By March 1885 the first 9 mi of the Wellington and Manawatu Railway Company from Longburn had been built, which included Tokomaru. It may therefore have opened for goods in July 1885, but there was no regular passenger service for another year. A special train ran from Longburn to Ohau in April 1886. From Monday 2 August 1886 WMR trains started to run between Longburn and Ōtaki. Tokomaru was shown in the time and fare-tables, but only as a flag station. The first through train from Wellington to Palmerston North ran on 30 November 1886.

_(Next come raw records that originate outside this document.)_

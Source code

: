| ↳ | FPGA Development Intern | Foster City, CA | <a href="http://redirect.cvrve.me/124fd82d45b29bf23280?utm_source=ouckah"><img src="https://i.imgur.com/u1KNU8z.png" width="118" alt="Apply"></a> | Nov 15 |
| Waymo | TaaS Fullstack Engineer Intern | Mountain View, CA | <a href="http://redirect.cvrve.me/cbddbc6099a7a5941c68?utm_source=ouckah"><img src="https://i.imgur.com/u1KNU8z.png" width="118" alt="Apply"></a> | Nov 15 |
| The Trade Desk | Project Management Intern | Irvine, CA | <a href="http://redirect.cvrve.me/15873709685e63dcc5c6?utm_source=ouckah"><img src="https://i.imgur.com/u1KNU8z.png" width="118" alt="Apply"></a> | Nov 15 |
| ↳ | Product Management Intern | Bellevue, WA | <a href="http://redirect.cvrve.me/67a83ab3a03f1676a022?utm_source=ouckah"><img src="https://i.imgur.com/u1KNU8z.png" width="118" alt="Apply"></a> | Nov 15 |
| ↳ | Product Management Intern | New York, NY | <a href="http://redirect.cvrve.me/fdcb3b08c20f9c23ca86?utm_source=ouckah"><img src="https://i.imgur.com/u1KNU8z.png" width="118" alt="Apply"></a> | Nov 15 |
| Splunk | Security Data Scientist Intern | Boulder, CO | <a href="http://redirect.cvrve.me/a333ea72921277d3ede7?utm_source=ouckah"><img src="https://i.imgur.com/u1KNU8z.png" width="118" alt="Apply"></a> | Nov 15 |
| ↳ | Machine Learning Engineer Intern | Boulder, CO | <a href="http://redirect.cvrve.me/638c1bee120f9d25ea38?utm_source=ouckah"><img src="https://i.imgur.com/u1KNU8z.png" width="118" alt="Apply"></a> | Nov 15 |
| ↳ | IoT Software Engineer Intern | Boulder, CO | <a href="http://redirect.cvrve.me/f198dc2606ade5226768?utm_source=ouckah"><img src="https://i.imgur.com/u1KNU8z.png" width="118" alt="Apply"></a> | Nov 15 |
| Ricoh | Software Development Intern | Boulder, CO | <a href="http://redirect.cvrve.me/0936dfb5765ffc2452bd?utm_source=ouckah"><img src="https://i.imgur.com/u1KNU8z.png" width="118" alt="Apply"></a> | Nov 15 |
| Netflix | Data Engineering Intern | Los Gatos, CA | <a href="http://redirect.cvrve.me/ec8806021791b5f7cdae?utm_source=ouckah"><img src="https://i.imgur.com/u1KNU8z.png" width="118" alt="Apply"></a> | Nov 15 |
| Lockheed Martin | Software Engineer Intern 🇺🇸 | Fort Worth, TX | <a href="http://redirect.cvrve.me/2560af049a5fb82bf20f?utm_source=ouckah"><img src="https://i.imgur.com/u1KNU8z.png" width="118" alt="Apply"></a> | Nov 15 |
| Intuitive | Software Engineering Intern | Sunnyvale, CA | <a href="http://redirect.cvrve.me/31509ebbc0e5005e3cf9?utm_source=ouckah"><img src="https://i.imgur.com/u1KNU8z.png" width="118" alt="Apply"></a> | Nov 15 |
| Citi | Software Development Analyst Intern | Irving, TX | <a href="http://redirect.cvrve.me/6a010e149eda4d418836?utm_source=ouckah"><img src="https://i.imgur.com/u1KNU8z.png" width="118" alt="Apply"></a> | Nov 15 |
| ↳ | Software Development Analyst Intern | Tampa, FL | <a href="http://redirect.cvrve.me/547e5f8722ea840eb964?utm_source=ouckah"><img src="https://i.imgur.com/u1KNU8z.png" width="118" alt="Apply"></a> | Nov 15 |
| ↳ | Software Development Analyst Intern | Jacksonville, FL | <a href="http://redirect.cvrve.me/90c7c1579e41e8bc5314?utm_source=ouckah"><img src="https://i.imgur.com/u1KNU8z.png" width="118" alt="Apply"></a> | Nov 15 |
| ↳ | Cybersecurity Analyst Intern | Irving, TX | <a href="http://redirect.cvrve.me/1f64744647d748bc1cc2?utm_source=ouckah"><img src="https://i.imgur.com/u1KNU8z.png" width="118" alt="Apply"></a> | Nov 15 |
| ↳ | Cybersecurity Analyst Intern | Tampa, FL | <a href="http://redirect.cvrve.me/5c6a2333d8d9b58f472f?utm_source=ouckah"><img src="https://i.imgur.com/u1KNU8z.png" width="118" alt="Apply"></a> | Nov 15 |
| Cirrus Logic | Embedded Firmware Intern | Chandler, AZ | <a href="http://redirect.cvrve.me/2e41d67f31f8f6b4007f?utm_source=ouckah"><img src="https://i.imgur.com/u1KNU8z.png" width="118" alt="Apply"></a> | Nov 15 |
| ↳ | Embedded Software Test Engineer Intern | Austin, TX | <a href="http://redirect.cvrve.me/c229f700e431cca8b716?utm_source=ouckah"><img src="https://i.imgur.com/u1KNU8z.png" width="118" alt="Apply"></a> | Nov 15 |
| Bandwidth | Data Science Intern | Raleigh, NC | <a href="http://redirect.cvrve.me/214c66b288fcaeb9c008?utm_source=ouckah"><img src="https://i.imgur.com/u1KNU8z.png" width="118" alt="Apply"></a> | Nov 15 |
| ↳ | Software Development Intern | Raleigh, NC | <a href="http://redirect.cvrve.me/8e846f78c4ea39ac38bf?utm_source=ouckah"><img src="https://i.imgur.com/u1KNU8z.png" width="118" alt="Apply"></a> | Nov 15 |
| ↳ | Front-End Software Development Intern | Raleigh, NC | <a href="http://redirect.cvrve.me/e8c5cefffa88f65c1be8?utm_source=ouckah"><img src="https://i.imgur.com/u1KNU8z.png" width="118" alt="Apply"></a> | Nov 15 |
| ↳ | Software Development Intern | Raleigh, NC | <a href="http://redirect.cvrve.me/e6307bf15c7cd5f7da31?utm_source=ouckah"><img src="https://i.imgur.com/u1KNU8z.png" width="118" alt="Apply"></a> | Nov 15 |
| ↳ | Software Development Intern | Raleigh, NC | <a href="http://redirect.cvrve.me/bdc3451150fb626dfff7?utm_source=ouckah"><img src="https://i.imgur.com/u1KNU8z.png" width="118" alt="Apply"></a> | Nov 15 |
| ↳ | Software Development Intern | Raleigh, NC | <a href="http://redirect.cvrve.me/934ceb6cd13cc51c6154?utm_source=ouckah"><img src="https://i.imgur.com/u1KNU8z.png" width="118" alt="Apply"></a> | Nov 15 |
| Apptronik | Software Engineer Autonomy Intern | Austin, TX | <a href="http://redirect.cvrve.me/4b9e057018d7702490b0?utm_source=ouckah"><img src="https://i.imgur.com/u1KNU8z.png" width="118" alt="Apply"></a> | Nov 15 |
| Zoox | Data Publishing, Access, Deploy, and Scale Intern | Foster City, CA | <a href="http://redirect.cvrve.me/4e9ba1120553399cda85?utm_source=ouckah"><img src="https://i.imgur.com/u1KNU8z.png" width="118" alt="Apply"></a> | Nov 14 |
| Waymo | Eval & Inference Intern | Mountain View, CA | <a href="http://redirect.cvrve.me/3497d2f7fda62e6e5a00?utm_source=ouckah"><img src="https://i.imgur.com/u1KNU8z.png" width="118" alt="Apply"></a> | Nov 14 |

A goods shed and cattle yards were built in 1893 and enlarged in 1907. The station was also improved in 1909, so that by 1911 it had a shelter shed, platform, cart approach, 54 ft by 12 ft goods shed, loading bank, cattle and sheep yards and a passing loop for 52 wagons (extended in 1913 to 69 wagons, in 1940 to 90 wagons and in 1948 to 101 wagons). A ladies waiting room was added in 1911. From 1908 a tablet was used.

Railway houses were built in 1891, 1909 and 1927.

The Makerua Swamp was to the north west of the railway, where 11 mi of tramway had been laid by 1903. There were also many other flax mills in the area, six being within a mile of the station in 1906. Swainson & Bevan had a tramway to the station, operating from about 1899 to 1909.

The NIMT crosses the Tokomaru River almost 2 km south of the station.

By 1966 only two passenger trains a week stopped at Tokomaru. In 1981 the main traffic was lime and fertiliser.